Table Question Answering

What is Table Question Answering?

Table Question Answering (Table QA) is a subfield of natural language processing (NLP) that focuses on answering questions based on information contained in tables, such as those found in spreadsheets, databases, or web pages. Essentially, it involves extracting and providing precise answers from tabular data in response to natural language queries.

Table Question Answering
Figure 1 - Table Question Answering

Where can you find Table Question Answering models

This is the link to use to filter Hunggingface models for Table Question Answering:

https://huggingface.co/models?pipeline_tag=table-question-answering&sort=trending

Our favourite Model Authors:

The most interesting Table Question Answering project

One of the most interesting Table Question Answering projects is called TAPAS.

TAPAS large model fine-tuned on WikiTable Questions (WTQ)
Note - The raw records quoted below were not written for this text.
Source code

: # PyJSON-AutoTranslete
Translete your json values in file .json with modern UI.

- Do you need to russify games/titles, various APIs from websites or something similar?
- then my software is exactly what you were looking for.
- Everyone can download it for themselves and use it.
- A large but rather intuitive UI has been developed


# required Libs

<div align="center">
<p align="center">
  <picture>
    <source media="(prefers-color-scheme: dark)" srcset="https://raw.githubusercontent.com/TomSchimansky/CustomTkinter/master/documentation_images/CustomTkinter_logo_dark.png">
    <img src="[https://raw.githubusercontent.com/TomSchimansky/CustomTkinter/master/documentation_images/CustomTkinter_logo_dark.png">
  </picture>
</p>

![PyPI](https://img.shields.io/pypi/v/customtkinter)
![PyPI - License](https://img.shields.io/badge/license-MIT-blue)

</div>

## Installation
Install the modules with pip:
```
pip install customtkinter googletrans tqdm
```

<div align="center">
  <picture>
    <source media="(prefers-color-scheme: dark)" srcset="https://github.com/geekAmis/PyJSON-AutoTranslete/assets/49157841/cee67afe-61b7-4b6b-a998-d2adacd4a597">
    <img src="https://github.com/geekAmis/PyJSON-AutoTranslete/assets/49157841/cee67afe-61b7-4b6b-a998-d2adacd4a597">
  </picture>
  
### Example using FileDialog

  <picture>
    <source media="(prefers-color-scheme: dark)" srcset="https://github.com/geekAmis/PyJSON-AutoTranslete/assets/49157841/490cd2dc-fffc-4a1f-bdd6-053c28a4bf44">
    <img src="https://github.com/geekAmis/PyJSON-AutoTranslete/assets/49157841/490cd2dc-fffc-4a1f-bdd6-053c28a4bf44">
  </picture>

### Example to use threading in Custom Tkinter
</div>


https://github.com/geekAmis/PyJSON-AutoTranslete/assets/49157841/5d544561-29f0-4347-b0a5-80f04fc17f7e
TAPAS is a BERT-like transformers model pretrained on a large corpus of English data from Wikipedia in a self-supervised fashion. This means it was pretrained on the raw tables and associated texts only, with no humans labelling them in any way (which is why it can use lots of publicly available data) with an automatic process to generate inputs and labels from those texts. More precisely, it was pretrained with two objectives:

  • Masked language modeling (MLM): taking a (flattened) table and associated context, the model randomly masks 15% of the words in the input, then runs the entire (partially masked) sequence through the model. The model then has to predict the masked words. This is different from traditional recurrent neural networks (RNNs) that usually see the words one after the other, or from autoregressive models like GPT which internally mask the future tokens. It allows the model to learn a bidirectional representation of a table and associated text.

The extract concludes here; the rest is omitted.